In the setting of severe trauma, some patients develop acute traumatic coagulopathy, impaired coagulation that can occur in response to shock. For patients who are already bleeding and then develop coagulopathy, there is no time to carefully perform laboratory analysis, and blood products are usually transfused according to standardized protocols. Because these protocols are not tailored to individual patients or injuries, this can result in insufficient or excessive blood product transfusions, which contribute to the high risk of mortality. Using dynamic modeling, Menezes et al. demonstrated a method for calculating each patient’s transfusion requirements using only laboratory values that can be easily and quickly obtained in the emergency setting, which should allow for individually tailored resuscitation.

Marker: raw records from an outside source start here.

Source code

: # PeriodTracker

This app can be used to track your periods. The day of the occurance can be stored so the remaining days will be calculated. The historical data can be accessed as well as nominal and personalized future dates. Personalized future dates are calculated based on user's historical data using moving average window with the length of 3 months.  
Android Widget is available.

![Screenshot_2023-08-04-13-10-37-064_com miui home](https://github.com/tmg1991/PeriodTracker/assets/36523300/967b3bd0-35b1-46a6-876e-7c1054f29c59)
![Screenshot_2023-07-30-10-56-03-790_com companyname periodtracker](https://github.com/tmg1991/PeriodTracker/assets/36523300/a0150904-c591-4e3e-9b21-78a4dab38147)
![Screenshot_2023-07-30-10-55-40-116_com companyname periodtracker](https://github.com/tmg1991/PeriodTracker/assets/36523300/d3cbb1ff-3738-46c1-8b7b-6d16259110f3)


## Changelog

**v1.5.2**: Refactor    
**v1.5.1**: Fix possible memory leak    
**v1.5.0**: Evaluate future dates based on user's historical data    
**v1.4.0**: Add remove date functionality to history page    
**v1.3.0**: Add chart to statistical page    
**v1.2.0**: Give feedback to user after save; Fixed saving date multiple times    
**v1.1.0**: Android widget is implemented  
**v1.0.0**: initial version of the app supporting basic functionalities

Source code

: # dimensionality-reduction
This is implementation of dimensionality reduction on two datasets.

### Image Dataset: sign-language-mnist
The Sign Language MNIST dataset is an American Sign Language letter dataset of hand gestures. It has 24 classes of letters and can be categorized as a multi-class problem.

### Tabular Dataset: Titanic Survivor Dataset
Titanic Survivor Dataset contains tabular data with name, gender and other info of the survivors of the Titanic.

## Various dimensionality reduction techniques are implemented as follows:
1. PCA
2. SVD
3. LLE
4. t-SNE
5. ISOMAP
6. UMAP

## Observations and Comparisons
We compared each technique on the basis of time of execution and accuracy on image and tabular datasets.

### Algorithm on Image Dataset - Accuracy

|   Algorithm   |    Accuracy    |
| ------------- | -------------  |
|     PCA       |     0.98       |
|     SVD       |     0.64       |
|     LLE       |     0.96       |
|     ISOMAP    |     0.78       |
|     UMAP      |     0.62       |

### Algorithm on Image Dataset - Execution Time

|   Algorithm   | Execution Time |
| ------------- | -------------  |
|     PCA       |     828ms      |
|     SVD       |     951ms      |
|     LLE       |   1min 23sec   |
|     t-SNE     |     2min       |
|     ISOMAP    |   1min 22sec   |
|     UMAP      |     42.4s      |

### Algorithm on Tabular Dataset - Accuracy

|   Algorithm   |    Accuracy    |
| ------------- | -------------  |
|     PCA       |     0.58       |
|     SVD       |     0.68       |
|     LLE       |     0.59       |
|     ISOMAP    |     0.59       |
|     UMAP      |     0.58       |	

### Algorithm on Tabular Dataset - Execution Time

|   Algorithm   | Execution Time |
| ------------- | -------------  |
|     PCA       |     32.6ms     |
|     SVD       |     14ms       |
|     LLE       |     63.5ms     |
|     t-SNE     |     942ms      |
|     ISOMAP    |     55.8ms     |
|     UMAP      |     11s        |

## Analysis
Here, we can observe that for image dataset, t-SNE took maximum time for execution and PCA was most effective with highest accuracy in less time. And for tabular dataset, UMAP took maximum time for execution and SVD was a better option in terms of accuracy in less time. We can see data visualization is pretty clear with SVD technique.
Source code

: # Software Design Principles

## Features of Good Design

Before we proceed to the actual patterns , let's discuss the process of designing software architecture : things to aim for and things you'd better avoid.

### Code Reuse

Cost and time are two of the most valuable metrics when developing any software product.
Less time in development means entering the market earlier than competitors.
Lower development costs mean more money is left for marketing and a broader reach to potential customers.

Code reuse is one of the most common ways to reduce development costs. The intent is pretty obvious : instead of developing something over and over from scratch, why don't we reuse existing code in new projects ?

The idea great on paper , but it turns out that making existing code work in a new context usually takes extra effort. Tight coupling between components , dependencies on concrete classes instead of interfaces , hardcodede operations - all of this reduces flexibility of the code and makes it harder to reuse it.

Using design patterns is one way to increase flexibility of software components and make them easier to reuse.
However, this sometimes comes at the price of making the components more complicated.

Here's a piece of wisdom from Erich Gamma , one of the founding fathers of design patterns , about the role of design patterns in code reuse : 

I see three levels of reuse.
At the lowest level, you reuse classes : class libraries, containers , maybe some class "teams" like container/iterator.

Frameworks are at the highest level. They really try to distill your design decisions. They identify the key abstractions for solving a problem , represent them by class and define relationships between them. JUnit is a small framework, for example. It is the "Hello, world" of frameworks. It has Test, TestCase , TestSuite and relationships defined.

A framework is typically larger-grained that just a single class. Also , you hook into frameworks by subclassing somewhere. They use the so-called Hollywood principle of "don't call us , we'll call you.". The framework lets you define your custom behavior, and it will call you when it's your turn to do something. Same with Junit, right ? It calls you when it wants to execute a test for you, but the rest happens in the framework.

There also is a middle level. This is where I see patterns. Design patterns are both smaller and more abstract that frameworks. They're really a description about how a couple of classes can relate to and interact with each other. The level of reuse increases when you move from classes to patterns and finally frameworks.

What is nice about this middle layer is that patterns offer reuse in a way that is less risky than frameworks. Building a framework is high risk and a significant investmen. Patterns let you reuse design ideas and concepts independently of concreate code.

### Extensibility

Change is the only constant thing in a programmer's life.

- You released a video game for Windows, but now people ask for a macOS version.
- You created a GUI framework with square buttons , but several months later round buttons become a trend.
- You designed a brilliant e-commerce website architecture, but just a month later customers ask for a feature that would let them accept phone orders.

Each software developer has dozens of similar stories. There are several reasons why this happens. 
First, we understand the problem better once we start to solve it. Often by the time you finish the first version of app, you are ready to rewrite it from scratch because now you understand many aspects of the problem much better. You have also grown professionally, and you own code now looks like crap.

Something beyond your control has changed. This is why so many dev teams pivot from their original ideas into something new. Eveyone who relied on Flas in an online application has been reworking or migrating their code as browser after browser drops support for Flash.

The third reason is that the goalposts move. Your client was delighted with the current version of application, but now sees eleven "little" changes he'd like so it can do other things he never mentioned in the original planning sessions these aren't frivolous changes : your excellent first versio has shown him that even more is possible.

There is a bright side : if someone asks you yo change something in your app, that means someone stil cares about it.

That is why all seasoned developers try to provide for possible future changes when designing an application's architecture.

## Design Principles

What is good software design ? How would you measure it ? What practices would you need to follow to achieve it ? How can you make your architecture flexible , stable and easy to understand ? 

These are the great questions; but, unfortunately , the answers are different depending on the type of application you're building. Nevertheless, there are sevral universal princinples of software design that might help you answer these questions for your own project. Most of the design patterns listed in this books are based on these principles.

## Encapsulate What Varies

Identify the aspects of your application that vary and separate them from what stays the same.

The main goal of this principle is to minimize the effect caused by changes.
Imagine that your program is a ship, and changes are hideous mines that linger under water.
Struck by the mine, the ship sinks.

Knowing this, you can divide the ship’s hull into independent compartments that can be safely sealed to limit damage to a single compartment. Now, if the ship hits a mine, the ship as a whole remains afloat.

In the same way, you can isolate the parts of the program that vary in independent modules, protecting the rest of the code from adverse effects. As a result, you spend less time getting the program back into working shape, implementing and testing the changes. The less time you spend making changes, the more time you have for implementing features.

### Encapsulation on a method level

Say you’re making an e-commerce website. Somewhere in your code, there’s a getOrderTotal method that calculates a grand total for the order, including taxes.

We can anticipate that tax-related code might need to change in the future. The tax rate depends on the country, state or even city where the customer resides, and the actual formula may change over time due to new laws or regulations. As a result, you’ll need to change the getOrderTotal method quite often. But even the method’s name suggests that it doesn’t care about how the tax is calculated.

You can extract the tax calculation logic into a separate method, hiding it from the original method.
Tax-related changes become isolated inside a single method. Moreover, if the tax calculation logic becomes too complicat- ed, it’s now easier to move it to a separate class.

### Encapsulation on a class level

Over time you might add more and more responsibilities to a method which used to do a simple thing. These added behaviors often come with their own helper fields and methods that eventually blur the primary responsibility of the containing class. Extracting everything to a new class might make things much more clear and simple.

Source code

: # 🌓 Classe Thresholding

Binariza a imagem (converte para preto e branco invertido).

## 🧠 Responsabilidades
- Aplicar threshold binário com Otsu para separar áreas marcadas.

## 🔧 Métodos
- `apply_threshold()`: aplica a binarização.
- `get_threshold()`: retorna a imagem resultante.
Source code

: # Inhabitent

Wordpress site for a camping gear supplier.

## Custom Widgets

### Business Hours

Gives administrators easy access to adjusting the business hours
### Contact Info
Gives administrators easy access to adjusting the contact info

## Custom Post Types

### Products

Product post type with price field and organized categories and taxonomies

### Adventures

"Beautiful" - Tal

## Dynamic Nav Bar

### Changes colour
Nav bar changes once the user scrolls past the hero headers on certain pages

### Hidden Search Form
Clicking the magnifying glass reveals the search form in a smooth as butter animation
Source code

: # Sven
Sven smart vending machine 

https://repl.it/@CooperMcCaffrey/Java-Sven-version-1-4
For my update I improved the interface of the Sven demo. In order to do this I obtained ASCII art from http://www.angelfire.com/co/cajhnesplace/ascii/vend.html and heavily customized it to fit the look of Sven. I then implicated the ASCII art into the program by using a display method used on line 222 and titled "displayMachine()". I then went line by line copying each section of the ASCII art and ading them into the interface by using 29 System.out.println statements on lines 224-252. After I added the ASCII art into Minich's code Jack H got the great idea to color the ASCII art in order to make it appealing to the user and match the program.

We present a methodology for personalizing the clinical treatment of severely injured patients with acute traumatic coagulopathy (ATC), an endogenous biological response of impaired coagulation that occurs early after trauma and shock and that is associated with increased bleeding, morbidity, and mortality. Despite biological characterization of ATC, it is not easily or rapidly diagnosed, not always captured by slow laboratory testing, and not accurately represented by coagulation models. This lack of knowledge, combined with the inherent time pressures of trauma treatment, forces surgeons to treat ATC patients according to empirical resuscitation protocols. These entail transfusing large volumes of poorly characterized, nontargeted blood products that are not tailored to an individual, the injury, or coagulation dynamics. Massive transfusion mortality remains at 40 to 70% in the best of trauma centers. As an alternative to blunt treatments, time-consuming tests, and mechanistic models, we used dynamical systems theory to create a simple, biologically meaningful, and highly accurate model that (i) quickly forecasts a driver of downstream coagulation, thrombin concentration after tissue factor stimulation, using rapidly measurable concentrations of blood protein factors and (ii) determines the amounts of additional coagulation factors needed to rectify the predicted thrombin dynamics and potentially remedy ATC. We successfully demonstrate in vitro thrombin control consistent with the model. Compared to another model, we decreased the mean errors in two key trauma patient parameters: peak thrombin concentration after tissue factor stimulation and the time until this peak occurs. Our methodology helps to advance individualized resuscitation of trauma-induced coagulation deficits.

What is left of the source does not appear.